Work item | In the entries that follow, the line with "2. Kľúč príde mailom" opens the range and the line with "Môžeme využiť súbor" closes it; repeat that range exactly, both lines included.

Pictures paired with source code |

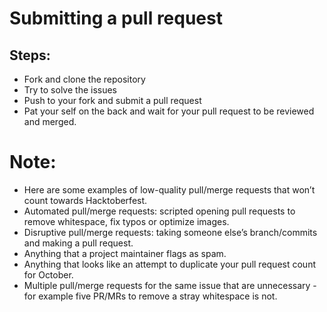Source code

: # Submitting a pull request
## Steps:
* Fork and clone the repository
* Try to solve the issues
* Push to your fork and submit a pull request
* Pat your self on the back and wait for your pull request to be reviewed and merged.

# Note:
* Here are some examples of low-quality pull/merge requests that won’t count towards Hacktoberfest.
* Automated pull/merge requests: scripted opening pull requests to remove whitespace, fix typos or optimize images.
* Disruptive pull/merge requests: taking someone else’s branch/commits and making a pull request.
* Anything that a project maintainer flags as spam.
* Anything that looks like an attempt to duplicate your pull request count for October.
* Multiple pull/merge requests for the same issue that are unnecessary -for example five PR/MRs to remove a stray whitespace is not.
...
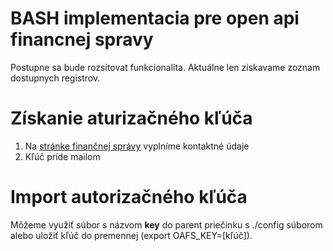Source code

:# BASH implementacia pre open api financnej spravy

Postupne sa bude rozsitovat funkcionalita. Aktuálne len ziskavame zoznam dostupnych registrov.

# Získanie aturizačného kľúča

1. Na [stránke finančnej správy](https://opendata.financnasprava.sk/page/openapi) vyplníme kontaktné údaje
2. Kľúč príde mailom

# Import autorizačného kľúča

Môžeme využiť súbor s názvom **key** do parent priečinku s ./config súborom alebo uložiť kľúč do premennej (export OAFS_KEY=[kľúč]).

Exercise answer |
2. Kľúč príde mailom

# Import autorizačného kľúča

Môžeme využiť súbor s názvom **key** do parent priečinku s ./config súborom alebo uložiť kľúč do premennej (export OAFS_KEY=[kľúč]).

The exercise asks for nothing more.